How do you find the sensitivity and specificity of a confusion matrix?

How do you find the sensitivity and specificity of a confusion matrix?

Sensitivity (SN) is calculated as the number of correct positive predictions divided by the total number of positives. It is also called recall (REC) or true positive rate (TPR). The best sensitivity is 1.0, whereas the worst is 0.0.

What is sensitivity and specificity in R?

The sensitivity is defined as the proportion of positive results out of the number of samples which were actually positive. Similarly, when there are no negative results, specificity is not defined and a value of NA is returned. Similar statements are true for predictive values.

How is sensitivity and specificity measured in caret?

As shown below, another function called twoClassSummary can be used to get the sensitivity and specificity using the default probability cutoff. Another function, multiClassSummary, can do similar calculations when there are three or more classes but both require class probabilities for each class.

Which is the default metric in caret-PPV?
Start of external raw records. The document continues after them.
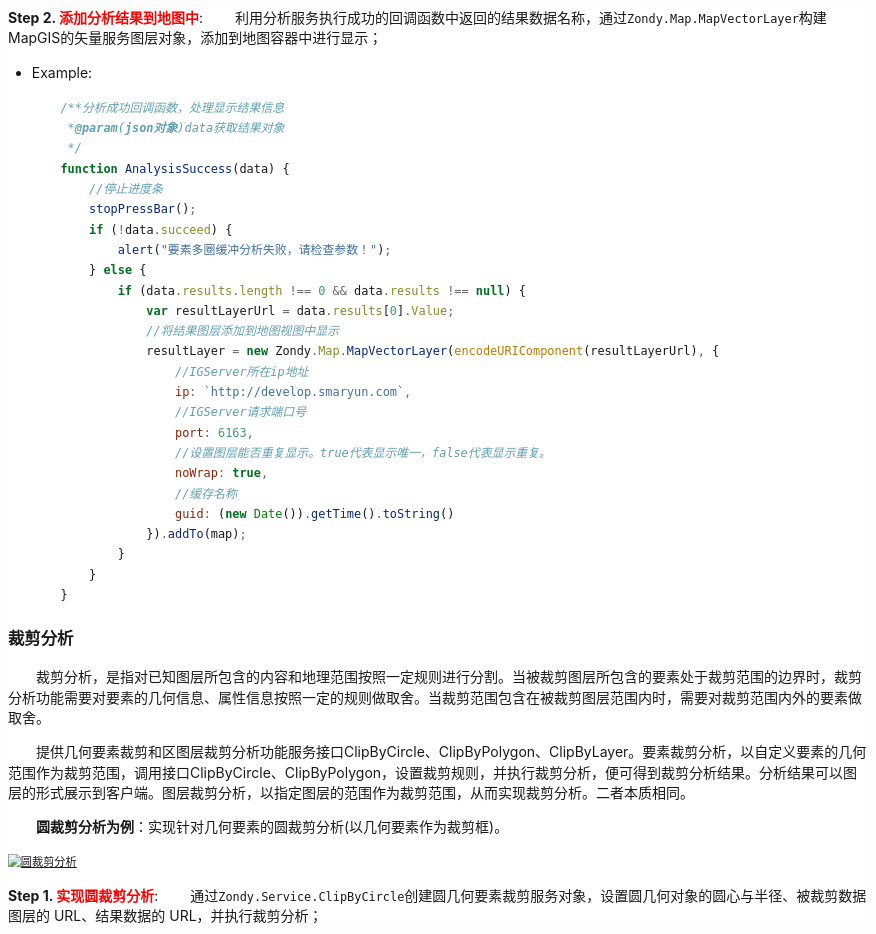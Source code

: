 **Step 2. <font color=red>添加分析结果到地图中</font>**:
&ensp;&ensp;&ensp;&ensp;利用分析服务执行成功的回调函数中返回的结果数据名称，通过`Zondy.Map.MapVectorLayer`构建MapGIS的矢量服务图层对象，添加到地图容器中进行显示；
    
* Example:

    ```javascript
        /**分析成功回调函数，处理显示结果信息
         *@param(json对象)data获取结果对象
         */
        function AnalysisSuccess(data) {
            //停止进度条
            stopPressBar();
            if (!data.succeed) {
                alert("要素多圈缓冲分析失败，请检查参数！");
            } else {
                if (data.results.length !== 0 && data.results !== null) {
                    var resultLayerUrl = data.results[0].Value;
                    //将结果图层添加到地图视图中显示
                    resultLayer = new Zondy.Map.MapVectorLayer(encodeURIComponent(resultLayerUrl), {
                        //IGServer所在ip地址
                        ip: `http://develop.smaryun.com`,
                        //IGServer请求端口号
                        port: 6163,
                        //设置图层能否重复显示。true代表显示唯一，false代表显示重复。
                        noWrap: true,
                        //缓存名称
                        guid: (new Date()).getTime().toString()
                    }).addTo(map);
                }
            }
        }
    ```


### 裁剪分析

&ensp;&ensp;&ensp;&ensp;裁剪分析，是指对已知图层所包含的内容和地理范围按照一定规则进行分割。当被裁剪图层所包含的要素处于裁剪范围的边界时，裁剪分析功能需要对要素的几何信息、属性信息按照一定的规则做取舍。当裁剪范围包含在被裁剪图层范围内时，需要对裁剪范围内外的要素做取舍。

&ensp;&ensp;&ensp;&ensp;提供几何要素裁剪和区图层裁剪分析功能服务接口ClipByCircle、ClipByPolygon、ClipByLayer。要素裁剪分析，以自定义要素的几何范围作为裁剪范围，调用接口ClipByCircle、ClipByPolygon，设置裁剪规则，并执行裁剪分析，便可得到裁剪分析结果。分析结果可以图层的形式展示到客户端。图层裁剪分析，以指定图层的范围作为裁剪范围，从而实现裁剪分析。二者本质相同。

&ensp;&ensp;&ensp;&ensp;**圆裁剪分析为例**：实现针对几何要素的圆裁剪分析(以几何要素作为裁剪框)。


<a href="http://develop.smaryun.com/#/modules/leaflet/mapgis-igserver/analysis/clip-analysis" target="_blank">
 <img src="./static/modules/leaflet/source/img/dev/5002-clip-analysis.png" alt="圆裁剪分析" style="zoom:80%;" />
</a>



**Step 1. <font color=red>实现圆裁剪分析</font>**:
&ensp;&ensp;&ensp;&ensp;通过`Zondy.Service.ClipByCircle`创建圆几何要素裁剪服务对象，设置圆几何对象的圆心与半径、被裁剪数据图层的 URL、结果数据的 URL，并执行裁剪分析；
The default metric printed is accuracy and Cohen kappa. I want to extract the matching metrics like sensitivity, specificity, positive predictive value etc. but I cannot find an easy way to do it. The final model is provided but it is trained on all the data (as far as I can tell from documentation), so I cannot use it for predicting anew.

What is the function for two classes in caret?

For two classes, this function assumes that the class corresponding to an event is the first class level (but this can be changed using the positive argument. Note that there are a number of statistics shown here.

How is sensitivity calculated in a three class problem?

For example, in a three class problem, the sensitivity of the first class is calculated against all the samples in the second and third classes (and so on). The confusionMatrix matrix frames the errors in terms of sensitivity and specificity. In the case of information retrieval, the precision and recall might be more appropriate.